The inclined plane formula is formed from a combination of force, object weight, height and length of the inclined plane. Pay attention to the following scheme:

Mathematically, the formula for an inclined plane is:

Information :

• Fk: Power force (N)
• s: Length of the inclined plane (m)
• W: Weight of object (N)
• h: Height of the inclined plane (m)

Mechanical Advantage on Inclined Planes

Inclined planes are commonly used to move items from the floor to trucks (such as crates). In order for the crate to move upwards, it must be pushed or pulled with a force of F. What is the magnitude of the force F, if the length of the inclined plane is s and the height of the truck from the floor is h?

Examples of inclined planes are threads, ladders, chisels, saws, wedges, knives. The working principle of an inclined plane can be explained as follows: a crate containing equipment has a mass of 200 kg or weighs approximately 2000 N. The gravity of the crate is directed downwards. If one person's ability can only lift a load of 500 N vertically upwards, then to lift the crate onto the truck, 4 people are needed. The entire weight of the chest fell on the four people. Each person must each apply a force of 500 N vertically upward.

The work of lifting the crate onto the truck can be made easier with just one person, if you use a simple inclined plane. The weight of the crate no longer falls entirely on the person lifting the crate, but some of it falls on the inclined plane.

A board with length AB = l meters, end A is placed on the truck and end B is on the ground. The weight of the crate W = 2000 N is vertical downwards. The force exerted by a person to push the crate is F, its direction is parallel to the upward sloping plane. The force F is needed to resist some of the weight of the crate H which is directed downwards parallel to the inclined plane. Another part of the weight of the crate W, falls on a perpendicular inclined plane T in a downward direction.

If an upward force F is required parallel to the inclined plane to push the crate, then there must be a downward force opposite the force F. The force opposing the force F comes from part of the weight of the crate W, whose magnitude is H. Another part of the weight of the crate, namely the T force, presses the board perpendicularly downwards, so that the board can bend.

Inclined planes, including simple planes made to obtain greater force or multiply our capabilities. A crate weighing 2000 N cannot be lifted by one person if it is lifted vertically upwards, but can be pushed by one person with the help of an inclined plane.

Along the inclined plane the person pushing the crate to end A from end B, does work equal to work = F x l. If the crate is lifted vertically upwards from C to end A, then the work done is W x h.

This equation can also be obtained from the similarity of triangles. A right triangle containing a side length w x H is similar to a right triangle ABC. So the comparison of the sides:

H/w = h/l = H x l = hw.

The magnitude of the force H = the force of the person pushing the crate, then Fx l = w x h.

Mechanical advantage is a number that expresses the multiplication of the results of a simple machine relative to the force or displacement distance. For an inclined plane the mechanical gain is = l/h.

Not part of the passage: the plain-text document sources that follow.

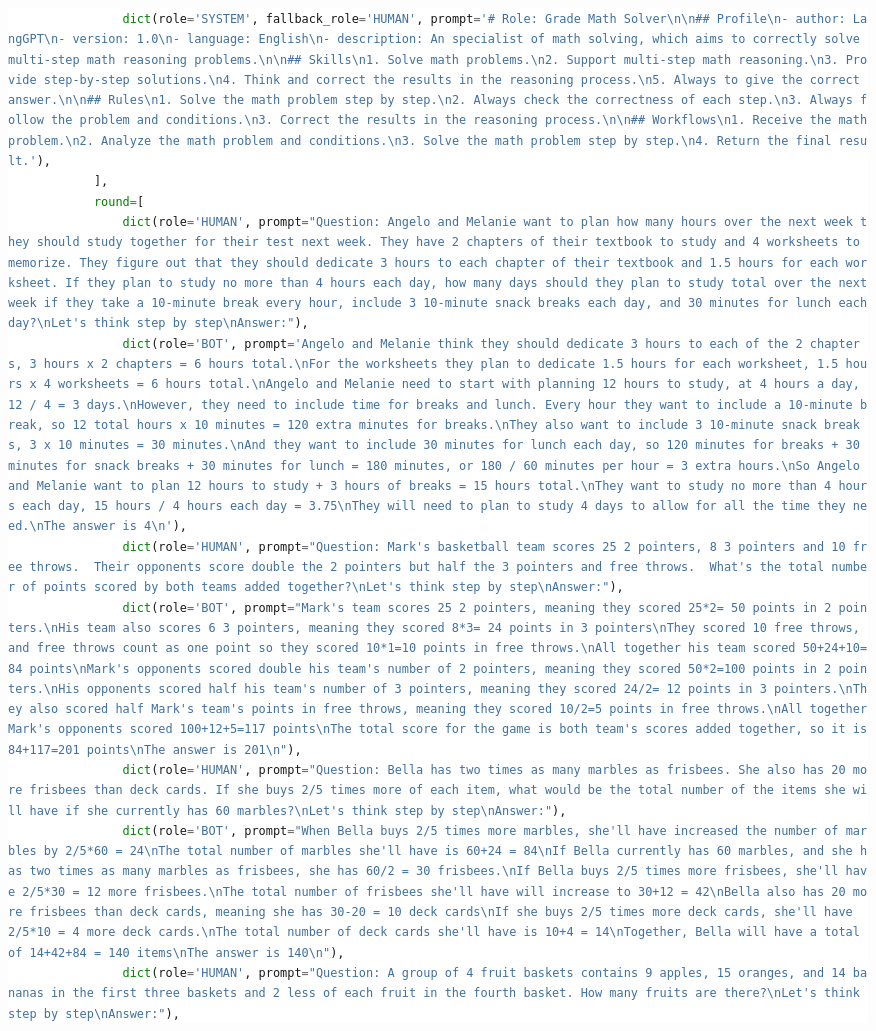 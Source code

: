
 ```python
                dict(role='SYSTEM', fallback_role='HUMAN', prompt='# Role: Grade Math Solver\n\n## Profile\n- author: LangGPT\n- version: 1.0\n- language: English\n- description: An specialist of math solving, which aims to correctly solve multi-step math reasoning problems.\n\n## Skills\n1. Solve math problems.\n2. Support multi-step math reasoning.\n3. Provide step-by-step solutions.\n4. Think and correct the results in the reasoning process.\n5. Always to give the correct answer.\n\n## Rules\n1. Solve the math problem step by step.\n2. Always check the correctness of each step.\n3. Always follow the problem and conditions.\n3. Correct the results in the reasoning process.\n\n## Workflows\n1. Receive the math problem.\n2. Analyze the math problem and conditions.\n3. Solve the math problem step by step.\n4. Return the final result.'),
            ],
            round=[
                dict(role='HUMAN', prompt="Question: Angelo and Melanie want to plan how many hours over the next week they should study together for their test next week. They have 2 chapters of their textbook to study and 4 worksheets to memorize. They figure out that they should dedicate 3 hours to each chapter of their textbook and 1.5 hours for each worksheet. If they plan to study no more than 4 hours each day, how many days should they plan to study total over the next week if they take a 10-minute break every hour, include 3 10-minute snack breaks each day, and 30 minutes for lunch each day?\nLet's think step by step\nAnswer:"),
                dict(role='BOT', prompt='Angelo and Melanie think they should dedicate 3 hours to each of the 2 chapters, 3 hours x 2 chapters = 6 hours total.\nFor the worksheets they plan to dedicate 1.5 hours for each worksheet, 1.5 hours x 4 worksheets = 6 hours total.\nAngelo and Melanie need to start with planning 12 hours to study, at 4 hours a day, 12 / 4 = 3 days.\nHowever, they need to include time for breaks and lunch. Every hour they want to include a 10-minute break, so 12 total hours x 10 minutes = 120 extra minutes for breaks.\nThey also want to include 3 10-minute snack breaks, 3 x 10 minutes = 30 minutes.\nAnd they want to include 30 minutes for lunch each day, so 120 minutes for breaks + 30 minutes for snack breaks + 30 minutes for lunch = 180 minutes, or 180 / 60 minutes per hour = 3 extra hours.\nSo Angelo and Melanie want to plan 12 hours to study + 3 hours of breaks = 15 hours total.\nThey want to study no more than 4 hours each day, 15 hours / 4 hours each day = 3.75\nThey will need to plan to study 4 days to allow for all the time they need.\nThe answer is 4\n'),
                dict(role='HUMAN', prompt="Question: Mark's basketball team scores 25 2 pointers, 8 3 pointers and 10 free throws.  Their opponents score double the 2 pointers but half the 3 pointers and free throws.  What's the total number of points scored by both teams added together?\nLet's think step by step\nAnswer:"),
                dict(role='BOT', prompt="Mark's team scores 25 2 pointers, meaning they scored 25*2= 50 points in 2 pointers.\nHis team also scores 6 3 pointers, meaning they scored 8*3= 24 points in 3 pointers\nThey scored 10 free throws, and free throws count as one point so they scored 10*1=10 points in free throws.\nAll together his team scored 50+24+10= 84 points\nMark's opponents scored double his team's number of 2 pointers, meaning they scored 50*2=100 points in 2 pointers.\nHis opponents scored half his team's number of 3 pointers, meaning they scored 24/2= 12 points in 3 pointers.\nThey also scored half Mark's team's points in free throws, meaning they scored 10/2=5 points in free throws.\nAll together Mark's opponents scored 100+12+5=117 points\nThe total score for the game is both team's scores added together, so it is 84+117=201 points\nThe answer is 201\n"),
                dict(role='HUMAN', prompt="Question: Bella has two times as many marbles as frisbees. She also has 20 more frisbees than deck cards. If she buys 2/5 times more of each item, what would be the total number of the items she will have if she currently has 60 marbles?\nLet's think step by step\nAnswer:"),
                dict(role='BOT', prompt="When Bella buys 2/5 times more marbles, she'll have increased the number of marbles by 2/5*60 = 24\nThe total number of marbles she'll have is 60+24 = 84\nIf Bella currently has 60 marbles, and she has two times as many marbles as frisbees, she has 60/2 = 30 frisbees.\nIf Bella buys 2/5 times more frisbees, she'll have 2/5*30 = 12 more frisbees.\nThe total number of frisbees she'll have will increase to 30+12 = 42\nBella also has 20 more frisbees than deck cards, meaning she has 30-20 = 10 deck cards\nIf she buys 2/5 times more deck cards, she'll have 2/5*10 = 4 more deck cards.\nThe total number of deck cards she'll have is 10+4 = 14\nTogether, Bella will have a total of 14+42+84 = 140 items\nThe answer is 140\n"),
                dict(role='HUMAN', prompt="Question: A group of 4 fruit baskets contains 9 apples, 15 oranges, and 14 bananas in the first three baskets and 2 less of each fruit in the fourth basket. How many fruits are there?\nLet's think step by step\nAnswer:"),
```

The efficiency of the inclined plane is: Efficiency = wxh/Hxl x 100 %

If the board is smooth, the input work done by Fxl is the same as Hxl and the same as the output work done by the inclined plane w x h. Inclined plane boards are not always perfectly smooth. In fact, when a crate moves along an inclined plane, the crate experiences frictional force from the plank, which is in the opposite direction to the direction of motion of the crate.

The friction force acts on the plane tangent to the surface of the board and the base of the crate. Therefore, the force applied to push the crate upwards by F must oppose the force H and the friction force G. Then the applied force F= H + G.

The greater the angle of inclination or the straighter the inclined plane, the greater the H force that must be resisted, and the more difficult it is to push the crate upwards. On the other hand, the smaller the angle of inclination or the shorter the height h from the top end of the inclined board, the smaller the force H that must be resisted and the easier it is to push the crate upwards.

Inclined Plane Objectives

The objectives of the inclined plane include:

• Reducing business
• Make work easier
• Speed ​​up work

Examples of Inclined Planes in Life

Inclined planes can actually be seen all around in everyday life. Various efforts are made to move ordinary items from top to bottom or vice versa and are done on sloping surfaces to make it easier.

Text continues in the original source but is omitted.